Scan the entries below. List each line with "mkdir".

Records provided.
BEGIN
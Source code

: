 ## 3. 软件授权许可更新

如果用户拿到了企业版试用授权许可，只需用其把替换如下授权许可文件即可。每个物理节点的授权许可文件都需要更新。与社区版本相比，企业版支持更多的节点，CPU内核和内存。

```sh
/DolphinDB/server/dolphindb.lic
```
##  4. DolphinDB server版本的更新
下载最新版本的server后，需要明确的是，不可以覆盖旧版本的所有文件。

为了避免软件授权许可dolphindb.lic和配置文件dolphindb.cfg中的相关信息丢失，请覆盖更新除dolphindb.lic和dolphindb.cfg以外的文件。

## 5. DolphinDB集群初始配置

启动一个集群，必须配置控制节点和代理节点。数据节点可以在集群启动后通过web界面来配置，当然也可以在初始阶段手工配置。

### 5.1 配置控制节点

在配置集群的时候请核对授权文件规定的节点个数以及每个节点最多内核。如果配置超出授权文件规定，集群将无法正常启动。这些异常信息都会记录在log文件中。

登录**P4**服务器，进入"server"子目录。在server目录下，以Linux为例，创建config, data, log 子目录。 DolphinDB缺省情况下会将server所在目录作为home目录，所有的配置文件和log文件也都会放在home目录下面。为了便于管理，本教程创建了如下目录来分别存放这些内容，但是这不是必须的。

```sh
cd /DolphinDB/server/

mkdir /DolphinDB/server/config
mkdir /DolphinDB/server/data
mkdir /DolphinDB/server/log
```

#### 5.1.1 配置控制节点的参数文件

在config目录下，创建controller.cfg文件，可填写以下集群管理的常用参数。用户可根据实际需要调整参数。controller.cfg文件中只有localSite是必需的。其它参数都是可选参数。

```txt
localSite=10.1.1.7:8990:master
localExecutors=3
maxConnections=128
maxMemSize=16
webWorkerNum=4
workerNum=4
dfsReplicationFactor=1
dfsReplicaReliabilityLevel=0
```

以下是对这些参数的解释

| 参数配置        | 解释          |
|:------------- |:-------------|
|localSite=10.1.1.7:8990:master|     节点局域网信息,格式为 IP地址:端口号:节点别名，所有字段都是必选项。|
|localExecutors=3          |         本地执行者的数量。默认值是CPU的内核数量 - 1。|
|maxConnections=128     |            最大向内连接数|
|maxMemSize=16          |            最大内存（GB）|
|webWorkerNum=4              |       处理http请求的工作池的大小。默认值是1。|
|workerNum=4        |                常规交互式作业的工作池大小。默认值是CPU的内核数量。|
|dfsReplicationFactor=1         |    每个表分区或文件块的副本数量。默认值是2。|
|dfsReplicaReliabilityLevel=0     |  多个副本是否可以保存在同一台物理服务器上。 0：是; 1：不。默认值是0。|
END
BEGIN
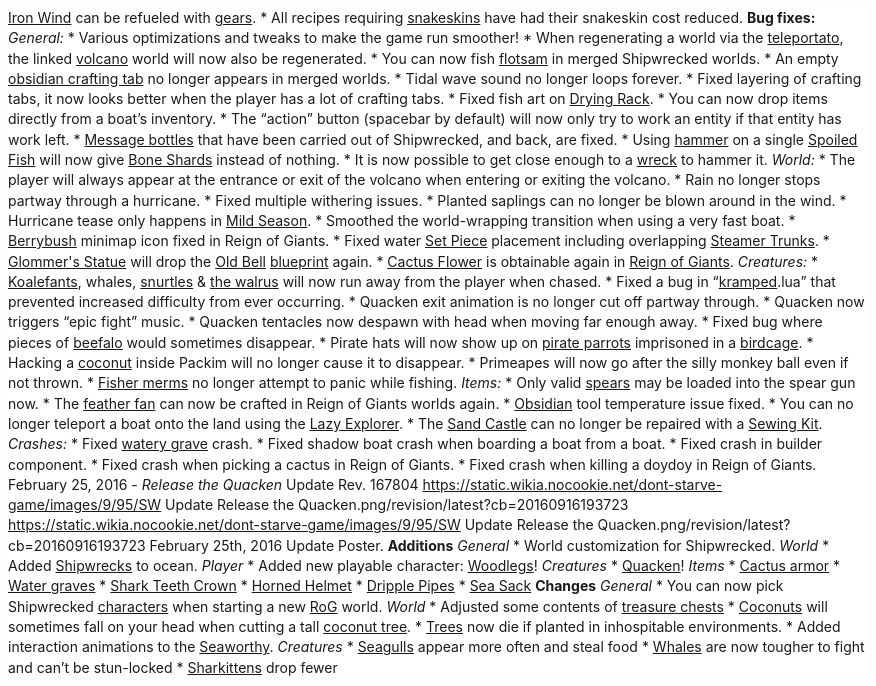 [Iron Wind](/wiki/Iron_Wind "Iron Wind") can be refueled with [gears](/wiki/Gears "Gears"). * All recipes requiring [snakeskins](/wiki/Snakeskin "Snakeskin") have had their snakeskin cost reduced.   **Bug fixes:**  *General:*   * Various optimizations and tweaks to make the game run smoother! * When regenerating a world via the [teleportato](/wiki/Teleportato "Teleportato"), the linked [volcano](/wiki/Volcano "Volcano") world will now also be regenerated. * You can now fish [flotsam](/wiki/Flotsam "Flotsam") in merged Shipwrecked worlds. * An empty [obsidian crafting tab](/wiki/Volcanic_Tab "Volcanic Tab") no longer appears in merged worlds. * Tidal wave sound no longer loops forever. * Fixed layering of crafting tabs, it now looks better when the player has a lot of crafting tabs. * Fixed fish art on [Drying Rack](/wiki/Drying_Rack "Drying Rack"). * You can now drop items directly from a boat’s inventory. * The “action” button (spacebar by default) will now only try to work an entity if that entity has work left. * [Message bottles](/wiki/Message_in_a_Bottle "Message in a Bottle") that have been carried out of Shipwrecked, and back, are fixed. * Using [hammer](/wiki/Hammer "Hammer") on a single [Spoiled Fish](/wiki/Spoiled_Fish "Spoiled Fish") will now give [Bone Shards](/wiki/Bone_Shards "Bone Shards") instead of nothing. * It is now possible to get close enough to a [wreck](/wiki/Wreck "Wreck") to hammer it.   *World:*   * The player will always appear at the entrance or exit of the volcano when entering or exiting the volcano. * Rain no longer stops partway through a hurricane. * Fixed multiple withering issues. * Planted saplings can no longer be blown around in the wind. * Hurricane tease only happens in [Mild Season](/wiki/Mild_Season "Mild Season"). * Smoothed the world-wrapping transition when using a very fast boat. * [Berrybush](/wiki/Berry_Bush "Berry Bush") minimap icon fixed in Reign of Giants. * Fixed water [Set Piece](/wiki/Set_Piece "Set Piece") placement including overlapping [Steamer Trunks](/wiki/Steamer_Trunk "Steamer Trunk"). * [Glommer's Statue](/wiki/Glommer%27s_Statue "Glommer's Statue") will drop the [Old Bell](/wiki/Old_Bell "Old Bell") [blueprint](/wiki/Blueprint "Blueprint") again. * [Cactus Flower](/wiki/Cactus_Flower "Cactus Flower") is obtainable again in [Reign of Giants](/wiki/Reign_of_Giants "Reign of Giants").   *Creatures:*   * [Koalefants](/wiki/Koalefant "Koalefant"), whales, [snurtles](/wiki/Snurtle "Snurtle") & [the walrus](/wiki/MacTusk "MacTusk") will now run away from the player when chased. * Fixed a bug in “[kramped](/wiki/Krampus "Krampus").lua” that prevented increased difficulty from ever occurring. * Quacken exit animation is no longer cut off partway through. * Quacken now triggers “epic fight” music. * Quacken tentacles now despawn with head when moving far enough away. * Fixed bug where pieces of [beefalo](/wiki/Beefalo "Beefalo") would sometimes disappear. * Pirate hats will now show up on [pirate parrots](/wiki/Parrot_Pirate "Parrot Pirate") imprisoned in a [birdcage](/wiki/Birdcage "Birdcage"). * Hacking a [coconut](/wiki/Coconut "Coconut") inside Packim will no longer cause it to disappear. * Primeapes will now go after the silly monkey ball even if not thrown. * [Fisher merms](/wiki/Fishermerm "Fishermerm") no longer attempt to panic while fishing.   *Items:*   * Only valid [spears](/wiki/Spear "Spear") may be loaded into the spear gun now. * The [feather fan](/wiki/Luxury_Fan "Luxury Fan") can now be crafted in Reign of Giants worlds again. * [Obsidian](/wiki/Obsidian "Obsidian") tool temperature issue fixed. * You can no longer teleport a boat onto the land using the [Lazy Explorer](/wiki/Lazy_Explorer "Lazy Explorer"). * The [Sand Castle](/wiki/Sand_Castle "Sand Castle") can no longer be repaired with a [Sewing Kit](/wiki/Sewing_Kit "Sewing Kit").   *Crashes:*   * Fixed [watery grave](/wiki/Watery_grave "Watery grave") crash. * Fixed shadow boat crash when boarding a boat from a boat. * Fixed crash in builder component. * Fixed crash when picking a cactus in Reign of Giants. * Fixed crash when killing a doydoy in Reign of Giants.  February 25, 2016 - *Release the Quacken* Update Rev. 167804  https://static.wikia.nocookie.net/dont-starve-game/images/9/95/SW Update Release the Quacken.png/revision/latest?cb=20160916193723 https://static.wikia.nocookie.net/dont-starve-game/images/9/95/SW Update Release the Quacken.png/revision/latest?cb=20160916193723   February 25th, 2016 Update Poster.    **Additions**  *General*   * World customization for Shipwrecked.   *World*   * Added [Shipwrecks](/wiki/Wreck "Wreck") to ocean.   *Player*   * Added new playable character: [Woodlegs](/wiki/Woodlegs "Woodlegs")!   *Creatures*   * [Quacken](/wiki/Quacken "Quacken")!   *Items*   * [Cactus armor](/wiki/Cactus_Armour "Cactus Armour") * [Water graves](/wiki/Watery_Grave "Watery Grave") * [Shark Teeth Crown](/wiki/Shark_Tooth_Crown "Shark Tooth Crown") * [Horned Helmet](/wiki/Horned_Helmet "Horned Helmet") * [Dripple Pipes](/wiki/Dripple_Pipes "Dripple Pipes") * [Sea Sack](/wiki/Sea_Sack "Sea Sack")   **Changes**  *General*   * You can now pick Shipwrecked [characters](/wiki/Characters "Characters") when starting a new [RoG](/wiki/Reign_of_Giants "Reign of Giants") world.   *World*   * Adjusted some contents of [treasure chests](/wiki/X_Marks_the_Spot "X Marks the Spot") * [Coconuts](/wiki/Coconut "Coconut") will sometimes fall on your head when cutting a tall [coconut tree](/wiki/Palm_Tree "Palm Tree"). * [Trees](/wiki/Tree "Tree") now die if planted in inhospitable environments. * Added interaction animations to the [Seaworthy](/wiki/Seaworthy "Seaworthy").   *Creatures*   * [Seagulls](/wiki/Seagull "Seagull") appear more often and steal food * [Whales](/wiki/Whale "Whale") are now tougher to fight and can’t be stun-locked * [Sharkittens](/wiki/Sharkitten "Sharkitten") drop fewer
END
Solution for this exercise.
mkdir /DolphinDB/server/config
mkdir /DolphinDB/server/data
mkdir /DolphinDB/server/log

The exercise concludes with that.